# New handheld XRF for sale



## kmann1969 (Apr 1, 2014)

I have a brand new Brooker Si sorter handheld XRF for sale. The scientist who does there programing is a friend of mine. The company manufactures these right down the road from me in Kenniwick WA, They launched there new model so this model isn't being made anymore.They had enough parts to make 6 more of these. I bought the last two. I only need 1 so im selling the other for 12000. i would trade for Gold or silver in equal value or partial trade. I thought i would offer it to you guys before i e bayed it. its a super simple machine that is extremely accurate and set up for precious metals.
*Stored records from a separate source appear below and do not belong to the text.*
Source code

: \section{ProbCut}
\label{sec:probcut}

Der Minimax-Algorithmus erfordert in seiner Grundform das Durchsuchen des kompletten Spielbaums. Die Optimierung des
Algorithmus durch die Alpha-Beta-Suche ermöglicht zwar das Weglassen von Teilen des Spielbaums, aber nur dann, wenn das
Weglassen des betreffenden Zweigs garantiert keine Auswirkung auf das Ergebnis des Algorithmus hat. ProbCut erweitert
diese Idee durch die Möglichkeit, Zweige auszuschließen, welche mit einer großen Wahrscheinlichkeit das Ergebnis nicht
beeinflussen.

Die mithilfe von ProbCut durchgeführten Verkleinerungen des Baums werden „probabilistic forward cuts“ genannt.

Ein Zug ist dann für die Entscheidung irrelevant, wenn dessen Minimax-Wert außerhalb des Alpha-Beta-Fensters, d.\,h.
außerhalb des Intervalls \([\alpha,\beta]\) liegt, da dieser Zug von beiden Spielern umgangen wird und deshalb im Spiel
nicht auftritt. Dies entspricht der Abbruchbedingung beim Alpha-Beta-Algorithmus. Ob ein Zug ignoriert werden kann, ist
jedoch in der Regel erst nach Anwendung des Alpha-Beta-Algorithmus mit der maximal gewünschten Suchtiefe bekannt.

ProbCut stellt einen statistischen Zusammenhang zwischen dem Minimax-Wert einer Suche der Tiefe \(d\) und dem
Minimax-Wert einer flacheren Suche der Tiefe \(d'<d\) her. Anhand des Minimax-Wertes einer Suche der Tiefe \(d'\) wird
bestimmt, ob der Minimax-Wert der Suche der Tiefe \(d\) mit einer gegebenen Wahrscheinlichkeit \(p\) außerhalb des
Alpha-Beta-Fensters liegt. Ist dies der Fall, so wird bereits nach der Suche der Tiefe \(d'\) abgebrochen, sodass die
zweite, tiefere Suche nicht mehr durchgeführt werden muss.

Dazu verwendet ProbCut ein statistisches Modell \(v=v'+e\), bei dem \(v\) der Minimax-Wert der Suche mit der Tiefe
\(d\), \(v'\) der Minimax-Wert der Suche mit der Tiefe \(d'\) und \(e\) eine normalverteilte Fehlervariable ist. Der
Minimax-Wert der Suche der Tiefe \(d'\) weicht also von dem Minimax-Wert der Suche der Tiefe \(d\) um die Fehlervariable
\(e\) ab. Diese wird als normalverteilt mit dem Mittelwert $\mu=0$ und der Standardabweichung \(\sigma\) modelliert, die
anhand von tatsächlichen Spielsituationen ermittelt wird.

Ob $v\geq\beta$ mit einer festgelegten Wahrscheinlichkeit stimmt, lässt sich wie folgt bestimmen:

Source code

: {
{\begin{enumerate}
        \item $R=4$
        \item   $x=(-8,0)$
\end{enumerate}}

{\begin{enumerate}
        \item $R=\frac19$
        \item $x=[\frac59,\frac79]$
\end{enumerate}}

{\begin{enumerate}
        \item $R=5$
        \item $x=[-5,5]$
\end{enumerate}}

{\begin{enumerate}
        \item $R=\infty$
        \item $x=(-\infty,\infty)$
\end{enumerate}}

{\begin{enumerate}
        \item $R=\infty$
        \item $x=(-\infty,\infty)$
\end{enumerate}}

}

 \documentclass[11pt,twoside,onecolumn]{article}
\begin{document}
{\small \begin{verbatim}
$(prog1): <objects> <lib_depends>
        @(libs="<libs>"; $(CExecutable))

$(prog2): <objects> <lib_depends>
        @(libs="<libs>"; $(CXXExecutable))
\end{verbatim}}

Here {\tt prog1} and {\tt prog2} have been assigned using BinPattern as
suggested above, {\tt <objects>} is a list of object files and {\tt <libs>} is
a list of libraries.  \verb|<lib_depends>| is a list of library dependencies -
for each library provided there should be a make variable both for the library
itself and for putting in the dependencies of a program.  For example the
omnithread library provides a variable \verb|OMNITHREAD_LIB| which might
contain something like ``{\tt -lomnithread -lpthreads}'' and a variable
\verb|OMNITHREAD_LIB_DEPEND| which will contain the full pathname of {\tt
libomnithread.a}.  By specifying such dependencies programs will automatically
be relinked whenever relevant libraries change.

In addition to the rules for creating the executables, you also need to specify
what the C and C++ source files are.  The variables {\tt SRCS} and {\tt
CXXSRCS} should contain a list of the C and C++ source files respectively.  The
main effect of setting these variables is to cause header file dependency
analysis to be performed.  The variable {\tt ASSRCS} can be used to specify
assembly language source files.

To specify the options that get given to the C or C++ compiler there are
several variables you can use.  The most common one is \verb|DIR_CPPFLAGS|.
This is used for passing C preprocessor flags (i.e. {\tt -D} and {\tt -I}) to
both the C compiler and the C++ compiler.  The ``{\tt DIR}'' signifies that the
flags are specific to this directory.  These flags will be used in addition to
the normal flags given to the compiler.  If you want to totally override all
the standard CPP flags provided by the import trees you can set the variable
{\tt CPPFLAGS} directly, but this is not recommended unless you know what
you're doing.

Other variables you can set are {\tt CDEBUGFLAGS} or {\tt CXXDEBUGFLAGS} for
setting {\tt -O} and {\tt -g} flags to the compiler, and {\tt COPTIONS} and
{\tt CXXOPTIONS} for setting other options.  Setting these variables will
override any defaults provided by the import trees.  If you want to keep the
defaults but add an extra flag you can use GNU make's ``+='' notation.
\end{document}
I also had them programmed for mercury. if anybody seriously interested, PM me. you can go to brookers website to read up on it and see pics.

Thanks,
Kevin


----------



## necromancer (Apr 1, 2014)

did you mean "bruker" or "Brooker"


----------



## Palladium (Apr 1, 2014)

http://www.bruker.com/products/x-ray-diffraction-and-elemental-analysis/handheld-xrf.html


----------



## kmann1969 (Apr 1, 2014)

Bruker sorry


----------



## jonn (Apr 1, 2014)

Pm sent


----------



## rabbit (Apr 14, 2014)

still available???


----------